9. The Respondent has given evidence that he now intends to follow his doctor’s advice, cut his work by half for the next two or three years and then retire altogether. Mr. Brady S.C., on behalf of the Respondent has urged me to take these expressed intentions into account in assessing the maintenance payments to be made by the Respondent. I am far from convinced that the Respondent will in fact fulfil these intentions, at least in the time span which he suggests. I do, however, accept Mr. Brady’s point that a very high maintenance might effectively prevent the Respondent from cutting down on his work or retiring, and I certainly intend to take that matter into account.

10. There has to be a substantial lump sum payment to the Applicant. She must be able to purchase a house which is large enough to allow her to have the youngest child continue to live with her, and to be able to take in a lodger. I also have to take into account that within a few years the maintenance payments will undoubtedly be reduced, even though that may not come as quickly as the Respondent suggests.

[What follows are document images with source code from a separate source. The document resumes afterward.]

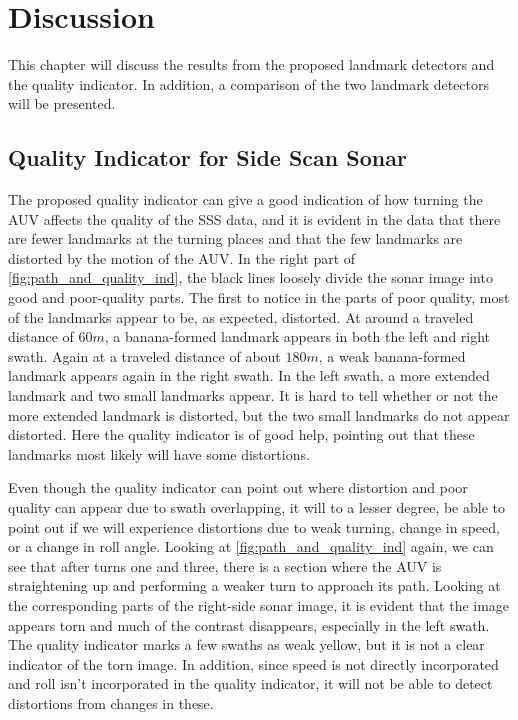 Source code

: \chapter{Discussion}

This chapter will discuss the results from the proposed landmark detectors and the quality indicator. In addition, a comparison of the two landmark detectors will be presented. 

\section{Quality Indicator for Side Scan Sonar}

The proposed quality indicator can give a good indication of how turning the AUV affects the quality of the SSS data, and it is evident in the data that there are fewer landmarks at the turning places and that the few landmarks are distorted by the motion of the AUV. In the right part of \cref{fig:path_and_quality_ind}, the black lines loosely divide the sonar image into good and poor-quality parts. The first to notice in the parts of poor quality, most of the landmarks appear to be, as expected, distorted. At around a traveled distance of $60 m$, a banana-formed landmark appears in both the left and right swath. Again at a traveled distance of about $180 m$, a weak banana-formed landmark appears again in the right swath. In the left swath, a more extended landmark and two small landmarks appear. It is hard to tell whether or not the more extended landmark is distorted, but the two small landmarks do not appear distorted. Here the quality indicator is of good help, pointing out that these landmarks most likely will have some distortions. 

Even though the quality indicator can point out where distortion and poor quality can appear due to swath overlapping, it will to a lesser degree, be able to point out if we will experience distortions due to weak turning, change in speed, or a change in roll angle. Looking at \cref{fig:path_and_quality_ind} again, we can see that after turns one and three, there is a section where the AUV is straightening up and performing a weaker turn to approach its path. Looking at the corresponding parts of the right-side sonar image, it is evident that the image appears torn and much of the contrast disappears, especially in the left swath. The quality indicator marks a few swaths as weak yellow, but it is not a clear indicator of the torn image. In addition, since speed is not directly incorporated and roll isn't incorporated in the quality indicator, it will not be able to detect distortions from changes in these.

The Respondent’s admitted assets, excluding the business account, amount to £732,500 and I am going to order that he pay the Applicant a lump sum of £425,000. As this sum must primarily come out of the sale of the family home, and it is agreed that the family home should not be put up for sale until at least the beginning of February, I will direct that the lump sum is to be paid within fourteen days of the completion of the sale of the family home or by 14th April 2000, which ever is the earlier. I will also direct that the amount is based on the net proceeds of sale of the family home being £550,000, after payment of legal, auctioneering and advertising fees, and that the lump sum shall be varied upwards or downwards by fifty per cent of the sum by which the actual net proceeds are greater or less than £550,000. This sum takes into account the fact that both the family home and the Spanish property are in joint names and includes any share to which the Applicant may be beneficially entitled in such properties. I will make whatever Order is necessary to vest the Spanish property beneficially in the Respondent solely.

11. With regard to periodic maintenance payments, I will direct that the Respondent pay to the Applicant £300 per week for her own maintenance and a further sum of £50 per week for maintenance of the Applicant’s daughter until she attains 23 years of age. Obviously if the Respondent retires or seriously reduces his income, he may apply for a review of these periodic payments.

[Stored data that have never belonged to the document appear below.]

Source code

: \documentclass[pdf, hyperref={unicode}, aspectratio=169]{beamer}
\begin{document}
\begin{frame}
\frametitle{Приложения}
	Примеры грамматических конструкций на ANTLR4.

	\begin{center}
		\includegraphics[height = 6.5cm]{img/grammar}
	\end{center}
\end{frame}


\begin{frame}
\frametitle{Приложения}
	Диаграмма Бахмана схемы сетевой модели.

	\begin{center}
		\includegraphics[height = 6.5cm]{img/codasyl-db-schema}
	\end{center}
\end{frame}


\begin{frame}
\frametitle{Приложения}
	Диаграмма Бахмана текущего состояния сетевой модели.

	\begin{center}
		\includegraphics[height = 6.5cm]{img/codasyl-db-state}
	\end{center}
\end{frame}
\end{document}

12. The Respondent has also made some comparatively small pension provisions which have not yet matured, and it is agreed that there should be a Pension Adjustment Order under Section 12 of the Family Law Act, 1995 entitling the Applicant to fifty per cent of such pension as may be payable. It has further been agreed that there should be no Order excluding Succession Act rights.

13. I will discuss the exact form of the Order and any ancillary relief required with Counsel for the parties.